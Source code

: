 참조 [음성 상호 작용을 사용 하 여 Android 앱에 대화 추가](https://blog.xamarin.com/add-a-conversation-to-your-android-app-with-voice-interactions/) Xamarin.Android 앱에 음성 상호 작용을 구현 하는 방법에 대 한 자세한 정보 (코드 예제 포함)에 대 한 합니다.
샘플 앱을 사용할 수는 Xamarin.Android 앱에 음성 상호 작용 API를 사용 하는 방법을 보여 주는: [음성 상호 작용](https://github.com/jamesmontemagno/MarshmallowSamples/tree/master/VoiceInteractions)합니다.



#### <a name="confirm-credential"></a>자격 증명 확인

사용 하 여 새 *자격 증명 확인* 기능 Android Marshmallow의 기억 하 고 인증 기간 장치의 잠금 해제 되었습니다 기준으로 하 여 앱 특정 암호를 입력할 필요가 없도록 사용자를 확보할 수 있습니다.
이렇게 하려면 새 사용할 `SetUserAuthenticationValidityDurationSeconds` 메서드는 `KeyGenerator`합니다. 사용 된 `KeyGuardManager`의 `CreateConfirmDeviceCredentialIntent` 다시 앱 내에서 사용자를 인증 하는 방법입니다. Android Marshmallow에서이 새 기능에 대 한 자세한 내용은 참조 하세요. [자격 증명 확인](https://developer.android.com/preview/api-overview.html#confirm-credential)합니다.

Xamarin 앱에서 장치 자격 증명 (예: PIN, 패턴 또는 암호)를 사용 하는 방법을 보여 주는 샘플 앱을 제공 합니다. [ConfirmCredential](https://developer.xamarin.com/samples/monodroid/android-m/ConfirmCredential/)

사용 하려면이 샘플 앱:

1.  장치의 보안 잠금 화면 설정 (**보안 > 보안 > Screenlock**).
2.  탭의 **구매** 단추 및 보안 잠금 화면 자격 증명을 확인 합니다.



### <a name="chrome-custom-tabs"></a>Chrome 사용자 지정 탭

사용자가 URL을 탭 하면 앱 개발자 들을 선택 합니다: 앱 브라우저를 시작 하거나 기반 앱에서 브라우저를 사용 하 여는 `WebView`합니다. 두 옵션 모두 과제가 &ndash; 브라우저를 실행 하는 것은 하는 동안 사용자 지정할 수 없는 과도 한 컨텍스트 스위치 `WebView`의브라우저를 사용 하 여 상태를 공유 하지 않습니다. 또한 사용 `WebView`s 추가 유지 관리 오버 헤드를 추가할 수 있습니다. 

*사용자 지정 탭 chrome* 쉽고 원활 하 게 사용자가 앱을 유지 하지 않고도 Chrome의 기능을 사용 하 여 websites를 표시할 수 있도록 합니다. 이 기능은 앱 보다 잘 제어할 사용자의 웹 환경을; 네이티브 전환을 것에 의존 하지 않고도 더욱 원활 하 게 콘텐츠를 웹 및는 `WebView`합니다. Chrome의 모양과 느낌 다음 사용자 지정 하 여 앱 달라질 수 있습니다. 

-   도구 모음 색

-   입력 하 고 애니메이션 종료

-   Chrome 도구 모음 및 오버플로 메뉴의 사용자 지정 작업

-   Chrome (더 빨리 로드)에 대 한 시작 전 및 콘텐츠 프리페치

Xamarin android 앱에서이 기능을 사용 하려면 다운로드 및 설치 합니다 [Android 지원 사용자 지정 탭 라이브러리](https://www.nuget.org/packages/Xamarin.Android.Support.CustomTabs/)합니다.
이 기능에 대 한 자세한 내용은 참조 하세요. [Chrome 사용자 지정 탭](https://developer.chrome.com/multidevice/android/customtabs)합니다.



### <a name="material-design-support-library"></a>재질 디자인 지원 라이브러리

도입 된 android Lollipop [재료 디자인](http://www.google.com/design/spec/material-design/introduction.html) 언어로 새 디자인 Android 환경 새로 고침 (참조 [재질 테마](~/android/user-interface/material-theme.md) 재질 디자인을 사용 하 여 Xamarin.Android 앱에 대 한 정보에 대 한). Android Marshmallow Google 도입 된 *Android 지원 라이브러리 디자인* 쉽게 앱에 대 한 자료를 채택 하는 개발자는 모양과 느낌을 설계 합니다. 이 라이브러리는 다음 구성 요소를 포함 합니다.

- EXERCISE -
Pull out all lines from the listing that contain the string "사용자가".

- REPLY TO THE EXERCISE -
사용자가 URL을 탭 하면 앱 개발자 들을 선택 합니다: 앱 브라우저를 시작 하거나 기반 앱에서 브라우저를 사용 하 여는 `WebView`합니다. 두 옵션 모두 과제가 &ndash; 브라우저를 실행 하는 것은 하는 동안 사용자 지정할 수 없는 과도 한 컨텍스트 스위치 `WebView`의브라우저를 사용 하 여 상태를 공유 하지 않습니다. 또한 사용 `WebView`s 추가 유지 관리 오버 헤드를 추가할 수 있습니다. 
*사용자 지정 탭 chrome* 쉽고 원활 하 게 사용자가 앱을 유지 하지 않고도 Chrome의 기능을 사용 하 여 websites를 표시할 수 있도록 합니다. 이 기능은 앱 보다 잘 제어할 사용자의 웹 환경을; 네이티브 전환을 것에 의존 하지 않고도 더욱 원활 하 게 콘텐츠를 웹 및는 `WebView`합니다. Chrome의 모양과 느낌 다음 사용자 지정 하 여 앱 달라질 수 있습니다. 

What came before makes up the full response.